I can relate to this in so many ways ... one problem though is if you have a setup you don't like whilst you want to put it out of your mind and ignore it, if it's "harsh" or severely lacking in terms of other things you've heard it'll always just annoy you .... more than it should and that in itself will detract from the music / enjoyment.
I have in my work room / desktop setup an SMSL AO200 with some old Wharfedale 9.1's and in that room love it.
In a reasonable size kitchen living room, a Denon M39, I wanted "better" speakers than MA BX1's so tried B&W 607's and didn't like them at all .... ended up with Elac B5.2's and the combo's amasing and a much "fuller" sound than the BX1's.
The speaker upgrade in the Kitchen / Living area made me realise how muddy the speakers connected to the AVR in the lounge were, tried upgrading them and hit the "harsh" I mentioned above.
I upgraded to a dedicated amp rather than relying on the AVR hoping that'd make a difference and it didn't so changed the speakers but they're no different and whilst great with some music can just grate with other tracks so now looking at spending £3/4k on a set of speakers.
Problem is, you end up chasing the dragon, I'm sure you can get great setups that work like in my Kitchen / Living and work room that wouldn't work in others, but when you've heard good in one room, you want to replicate that in the others ... especially if you have a multiroom setup and go from one to the other.
I'm sure there's that "Mecca" combination out there that's probably less than £1500 for a great setup but unless you come across that from the get go it's easy to think .... maybe I haven't spent enough.
Other end of the spektrum, I bought an £80/90 panasonic mini system that included speakers because the unit had some funtionality I wanted. The unit was "OK" but you couldn't bear to play it through the included speakers.

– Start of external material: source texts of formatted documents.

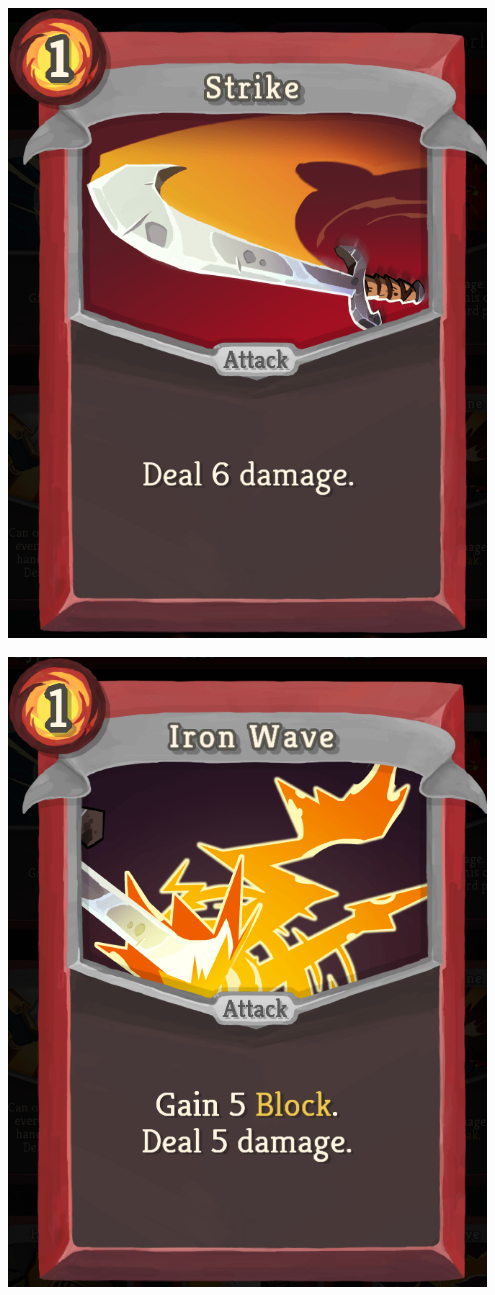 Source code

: \begin{center}
\begin{minipage}{.25\textwidth}
        \includegraphics[width=0.95\textwidth]{img/Slay-the-Spire-Strike.png}
    \end{minipage}%
    \begin{minipage}{.25\textwidth}
        \centering
        \includegraphics[width=0.95\textwidth]{img/Slay-the-Spire-Iron-Wave.png}

\end{minipage}
\end{center}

A few weeks back we were sitting outsde for a drink, their outdoor speakers were so appallingly bad, even the other half said they're better off switching them off.
I think it's quite hard to step back from a £10k combo if it was good unless you found something you really liked for less.
In my opinion, it's about finding that balance and if you could demo every amp / speaker out there, I'm sure there are some £2k systems (maybe 2nd hand included) that the difference up to £10 or £20k if you had it just isn't worth it.